Supplied data
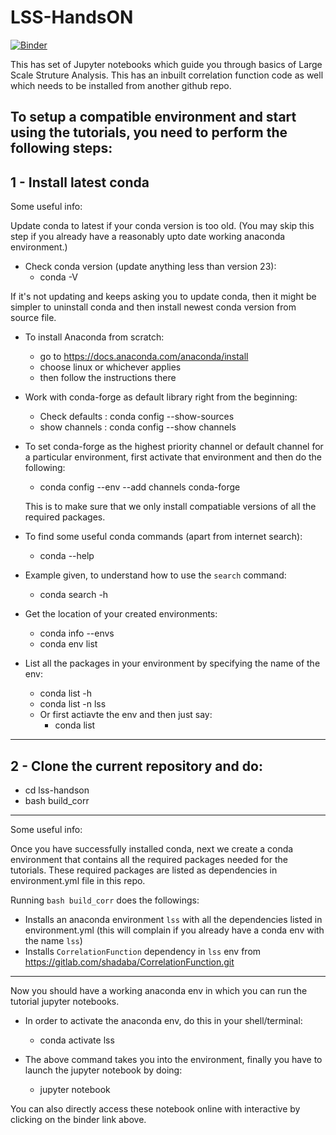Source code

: # LSS-HandsON
[![Binder](https://mybinder.org/badge_logo.svg)](https://mybinder.org/v2/gl/shadaba%2Flss-handson/master)


This has set of Jupyter notebooks which guide you through basics of Large Scale Struture Analysis. This has an inbuilt correlation function code as well which needs to be installed from another github repo.

**To setup a compatible environment and start using the tutorials, you need to perform the following steps:**
------------------------------------------------------------------------------
1 - Install latest conda
------------------------------------------------------------------------------

Some useful info:

Update conda to latest if your conda version is too old. (You may skip this step if you already have a reasonably upto date working anaconda environment.)

* Check conda version (update anything less than version 23):
  * conda -V

If it's not updating and keeps asking you to update conda, then it might be simpler to uninstall conda and then install newest conda version from source file.


* To install Anaconda from scratch:
  * go to https://docs.anaconda.com/anaconda/install
  * choose linux or whichever applies
  * then follow the instructions there

* Work with conda-forge as default library right from the beginning:
  * Check defaults : conda config --show-sources
  * show channels : conda config --show channels

* To set conda-forge as the highest priority channel or default channel for a particular environment, first activate that environment and then do the following:
  * conda config --env --add channels conda-forge

  This is to make sure that we only install compatiable   versions of all the required packages.

* To find some useful conda commands (apart from internet search):
  * conda --help
* Example given, to understand how to use the `search` command:
  * conda search -h
* Get the location of your created environments:
  * conda info --envs
  * conda env list
* List all the packages in your environment by specifying the name of the env:
  * conda list -h
  * conda list -n lss
  * Or first actiavte the env and then just say:
    * conda list

------------------------------------------------------------------------------
2 - Clone the current repository and do:
---
* cd lss-handson
* bash build_corr
---

Some useful info:

Once you have successfully installed conda, next we create a conda environment that contains all the required packages needed for the tutorials.
These required packages are listed as dependencies in environment.yml file in this repo.

Running `bash build_corr` does the followings:
  - Installs an anaconda environment `lss` with all the dependencies listed in environment.yml (this will complain if you already have a conda env with the name `lss`)
  - Installs `CorrelationFunction` dependency in `lss` env from https://gitlab.com/shadaba/CorrelationFunction.git
---
Now you should have a working anaconda env in which you can run the tutorial jupyter notebooks.
* In order to activate the anaconda env, do this in your shell/terminal:
  * conda activate lss

* The above command takes you into the environment, finally you have to launch the jupyter notebook by doing:
  * jupyter notebook

You can also directly access these notebook online with interactive by clicking on the binder link above.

To do
Only the words belong in your copy: restate the data above exactly and leave the images out.

Answer to this task
Source code

: # LSS-HandsON
[![Binder](https://mybinder.org/badge_logo.svg)](https://mybinder.org/v2/gl/shadaba%2Flss-handson/master)


This has set of Jupyter notebooks which guide you through basics of Large Scale Struture Analysis. This has an inbuilt correlation function code as well which needs to be installed from another github repo.

**To setup a compatible environment and start using the tutorials, you need to perform the following steps:**
------------------------------------------------------------------------------
1 - Install latest conda
------------------------------------------------------------------------------

Some useful info:

Update conda to latest if your conda version is too old. (You may skip this step if you already have a reasonably upto date working anaconda environment.)

* Check conda version (update anything less than version 23):
  * conda -V

If it's not updating and keeps asking you to update conda, then it might be simpler to uninstall conda and then install newest conda version from source file.


* To install Anaconda from scratch:
  * go to https://docs.anaconda.com/anaconda/install
  * choose linux or whichever applies
  * then follow the instructions there

* Work with conda-forge as default library right from the beginning:
  * Check defaults : conda config --show-sources
  * show channels : conda config --show channels

* To set conda-forge as the highest priority channel or default channel for a particular environment, first activate that environment and then do the following:
  * conda config --env --add channels conda-forge

  This is to make sure that we only install compatiable   versions of all the required packages.

* To find some useful conda commands (apart from internet search):
  * conda --help
* Example given, to understand how to use the `search` command:
  * conda search -h
* Get the location of your created environments:
  * conda info --envs
  * conda env list
* List all the packages in your environment by specifying the name of the env:
  * conda list -h
  * conda list -n lss
  * Or first actiavte the env and then just say:
    * conda list

------------------------------------------------------------------------------
2 - Clone the current repository and do:
---
* cd lss-handson
* bash build_corr
---

Some useful info:

Once you have successfully installed conda, next we create a conda environment that contains all the required packages needed for the tutorials.
These required packages are listed as dependencies in environment.yml file in this repo.

Running `bash build_corr` does the followings:
  - Installs an anaconda environment `lss` with all the dependencies listed in environment.yml (this will complain if you already have a conda env with the name `lss`)
  - Installs `CorrelationFunction` dependency in `lss` env from https://gitlab.com/shadaba/CorrelationFunction.git
---
Now you should have a working anaconda env in which you can run the tutorial jupyter notebooks.
* In order to activate the anaconda env, do this in your shell/terminal:
  * conda activate lss

* The above command takes you into the environment, finally you have to launch the jupyter notebook by doing:
  * jupyter notebook

You can also directly access these notebook online with interactive by clicking on the binder link above.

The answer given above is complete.